Consequently, one would not expect that online tutoring  - standard keeping  - in such a instructivist oriented setting (Gagne et al, 1992) will require different skills other than knowing the technicalities for handling the medium. Although the significance of these new technical skills should not be underestimated, teachers, faculty members and staff in this setting will not be encouraged or trained to reach beyond the first two elementary stages of CMC literacy described by Gray (1997) and the use of computers will be confined to 'productivity' and 'delivery'.
The basic principles underlying schooling in the Industrial Age, according
to Jesse Goodman (Harvard Educational Review, Vol. 65, No.1, Spring 1995)
were: social functionalism; efficiency and productivity; individualism;
In today's Information Age, the skills required are: a) abstraction; b) system thinking; c) experimental thinking; and d) collaboration (Reich, 1992 & Martin, 1998).
Considering this and the fact that the Internet and particularly the Web could easily be considered the ultimate constructivist learning environment, tutors should be seen as knowledge builders and learners as apprentice knowledge builders going through "cognitive apprenticeships" (Means, 1994). The nature of the interaction in these environments leads to new paradigms for teaching and learning, with both unique problems of coordination and unique opportunities to support active, collaborative (group or team-based) learning.
Hence, tutoring online involves not only teaching and coaching but also producing learning resources together with students. This brings us in front of a number of issues which necessitate the acquisition and/or development of very different skills from the ones which are part of a f2f tutor's profile.
1. Judicious use of one's own personal qualities i.e. personality, presence,
self-awareness, sensitivity, confidence, courtesy, patience, approachability.
Impact minimised online
2. The ability to establish & maintain rapport.

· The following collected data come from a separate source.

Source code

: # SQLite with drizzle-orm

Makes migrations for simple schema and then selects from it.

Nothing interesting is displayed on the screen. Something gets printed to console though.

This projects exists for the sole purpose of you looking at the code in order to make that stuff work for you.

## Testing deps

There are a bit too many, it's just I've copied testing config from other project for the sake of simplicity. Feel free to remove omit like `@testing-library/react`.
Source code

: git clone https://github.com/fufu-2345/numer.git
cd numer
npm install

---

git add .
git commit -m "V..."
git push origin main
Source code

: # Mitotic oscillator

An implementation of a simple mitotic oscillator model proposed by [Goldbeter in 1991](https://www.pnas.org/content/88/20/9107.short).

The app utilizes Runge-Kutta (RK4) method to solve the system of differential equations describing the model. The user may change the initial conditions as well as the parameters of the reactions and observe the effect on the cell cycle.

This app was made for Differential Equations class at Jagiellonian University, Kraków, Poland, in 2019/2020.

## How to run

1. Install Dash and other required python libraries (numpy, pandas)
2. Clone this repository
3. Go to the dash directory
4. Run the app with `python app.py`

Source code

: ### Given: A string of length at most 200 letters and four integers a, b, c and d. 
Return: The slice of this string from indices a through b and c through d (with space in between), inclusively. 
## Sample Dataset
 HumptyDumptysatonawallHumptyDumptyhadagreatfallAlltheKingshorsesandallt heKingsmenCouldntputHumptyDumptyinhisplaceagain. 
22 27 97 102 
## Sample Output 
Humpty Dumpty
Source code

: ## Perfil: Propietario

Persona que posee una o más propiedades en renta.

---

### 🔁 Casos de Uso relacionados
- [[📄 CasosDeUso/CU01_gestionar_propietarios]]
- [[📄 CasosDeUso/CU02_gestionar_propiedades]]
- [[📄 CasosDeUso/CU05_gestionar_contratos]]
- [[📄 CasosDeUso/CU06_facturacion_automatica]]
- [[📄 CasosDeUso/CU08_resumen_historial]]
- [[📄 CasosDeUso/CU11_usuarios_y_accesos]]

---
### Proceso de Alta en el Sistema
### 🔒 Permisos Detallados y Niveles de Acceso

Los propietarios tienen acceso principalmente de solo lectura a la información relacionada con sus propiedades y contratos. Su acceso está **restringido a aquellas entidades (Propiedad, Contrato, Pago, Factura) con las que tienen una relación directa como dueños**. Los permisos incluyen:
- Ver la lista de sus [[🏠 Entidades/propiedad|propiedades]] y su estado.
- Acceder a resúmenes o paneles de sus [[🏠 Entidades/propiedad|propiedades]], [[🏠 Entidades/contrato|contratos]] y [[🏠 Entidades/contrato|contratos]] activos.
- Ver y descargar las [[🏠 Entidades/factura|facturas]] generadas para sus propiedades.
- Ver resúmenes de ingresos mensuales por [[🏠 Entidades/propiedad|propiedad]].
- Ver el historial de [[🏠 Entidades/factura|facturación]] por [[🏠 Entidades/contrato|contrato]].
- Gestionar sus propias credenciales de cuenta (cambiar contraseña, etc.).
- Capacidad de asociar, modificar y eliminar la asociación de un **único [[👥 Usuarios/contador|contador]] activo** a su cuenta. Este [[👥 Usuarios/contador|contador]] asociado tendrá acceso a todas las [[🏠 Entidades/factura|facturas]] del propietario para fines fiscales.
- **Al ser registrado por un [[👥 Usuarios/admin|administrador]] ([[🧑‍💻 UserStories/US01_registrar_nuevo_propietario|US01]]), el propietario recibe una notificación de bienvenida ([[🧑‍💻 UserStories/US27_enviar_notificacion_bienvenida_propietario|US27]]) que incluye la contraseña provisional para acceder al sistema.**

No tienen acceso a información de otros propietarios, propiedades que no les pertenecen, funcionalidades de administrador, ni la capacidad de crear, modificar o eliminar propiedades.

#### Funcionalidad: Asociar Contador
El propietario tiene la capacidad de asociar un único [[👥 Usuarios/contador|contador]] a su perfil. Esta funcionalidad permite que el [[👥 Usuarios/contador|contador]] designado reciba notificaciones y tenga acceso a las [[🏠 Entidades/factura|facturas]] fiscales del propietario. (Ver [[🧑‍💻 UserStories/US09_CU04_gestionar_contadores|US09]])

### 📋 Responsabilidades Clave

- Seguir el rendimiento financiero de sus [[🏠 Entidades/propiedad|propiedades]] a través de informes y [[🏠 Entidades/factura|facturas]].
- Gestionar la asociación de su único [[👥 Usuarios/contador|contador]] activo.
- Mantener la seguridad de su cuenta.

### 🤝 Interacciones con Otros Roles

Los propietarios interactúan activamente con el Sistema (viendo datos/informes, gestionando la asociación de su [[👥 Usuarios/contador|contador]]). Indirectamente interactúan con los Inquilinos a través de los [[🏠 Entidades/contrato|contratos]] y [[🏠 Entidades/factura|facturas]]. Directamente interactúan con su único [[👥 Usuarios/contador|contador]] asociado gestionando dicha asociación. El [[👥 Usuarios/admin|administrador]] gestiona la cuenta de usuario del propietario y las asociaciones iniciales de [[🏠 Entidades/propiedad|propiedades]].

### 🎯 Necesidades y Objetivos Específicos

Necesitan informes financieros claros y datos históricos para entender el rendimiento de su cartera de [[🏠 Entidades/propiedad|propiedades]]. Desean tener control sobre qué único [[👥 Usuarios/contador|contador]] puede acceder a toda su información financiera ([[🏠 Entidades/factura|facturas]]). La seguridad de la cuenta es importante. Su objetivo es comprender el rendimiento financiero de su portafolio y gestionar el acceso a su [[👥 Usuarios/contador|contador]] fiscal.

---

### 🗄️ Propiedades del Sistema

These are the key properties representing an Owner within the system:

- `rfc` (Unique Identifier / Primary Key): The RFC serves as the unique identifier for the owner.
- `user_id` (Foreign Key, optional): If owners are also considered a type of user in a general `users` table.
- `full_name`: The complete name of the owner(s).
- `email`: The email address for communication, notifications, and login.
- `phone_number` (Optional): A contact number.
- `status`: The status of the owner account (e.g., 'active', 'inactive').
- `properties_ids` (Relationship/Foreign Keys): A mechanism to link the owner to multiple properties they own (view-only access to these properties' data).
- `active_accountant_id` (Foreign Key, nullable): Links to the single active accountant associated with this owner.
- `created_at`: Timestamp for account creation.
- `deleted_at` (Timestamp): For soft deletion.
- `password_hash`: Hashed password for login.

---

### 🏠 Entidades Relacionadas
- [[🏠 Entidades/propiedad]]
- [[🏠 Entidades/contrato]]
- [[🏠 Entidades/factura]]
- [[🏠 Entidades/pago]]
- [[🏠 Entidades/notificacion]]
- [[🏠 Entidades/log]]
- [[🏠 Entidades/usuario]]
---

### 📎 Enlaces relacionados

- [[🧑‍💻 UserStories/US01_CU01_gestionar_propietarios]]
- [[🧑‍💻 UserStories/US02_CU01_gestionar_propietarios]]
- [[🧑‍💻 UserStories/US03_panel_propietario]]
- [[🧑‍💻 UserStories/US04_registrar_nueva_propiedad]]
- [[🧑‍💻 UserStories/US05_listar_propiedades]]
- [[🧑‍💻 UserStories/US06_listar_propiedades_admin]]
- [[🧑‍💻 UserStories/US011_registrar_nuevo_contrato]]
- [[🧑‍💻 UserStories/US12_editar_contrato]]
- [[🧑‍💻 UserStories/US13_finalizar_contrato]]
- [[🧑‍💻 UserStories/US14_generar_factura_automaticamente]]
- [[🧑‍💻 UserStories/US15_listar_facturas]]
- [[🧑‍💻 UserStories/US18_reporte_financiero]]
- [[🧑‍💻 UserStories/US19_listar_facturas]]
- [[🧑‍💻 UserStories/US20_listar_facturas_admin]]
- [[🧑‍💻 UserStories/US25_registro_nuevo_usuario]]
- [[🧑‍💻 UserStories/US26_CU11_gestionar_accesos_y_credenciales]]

Severely reduced effect online
3. Understanding individual learners' motivation, needs, expectations,
background, ability, learning style, culture, and responding to them.
Clues obscured online
4. Use of voice i.e. audibility, projection, modulation, speed, clarity
Becomes use of written word
5. Lesson preparation & planning showing awareness of level/ability,
time of day, normal concentration curves, and anticipated learner difficulties
which will influence timing, balance of activities, patterns of interaction,
limitation of aims, choice of aids, materials and methods.
Online courses must prepare larger chunks at a time, therefore less easy to adapt to individual classes of learners; method and mode more restrictive
6. Classroom management i.e. organising physical resources, giving instructions,
controlling changes of pace, grouping and activity.
Asynchronous online, students set own pace
7. Techniques for presenting material to make it clear, memorable, motivating
and involving, checking learners' grasp of concept before moving on.
Relies wholly on written word online, hard to check understanding until after formal assessment
8. Questioning techniques that include and involve everyone.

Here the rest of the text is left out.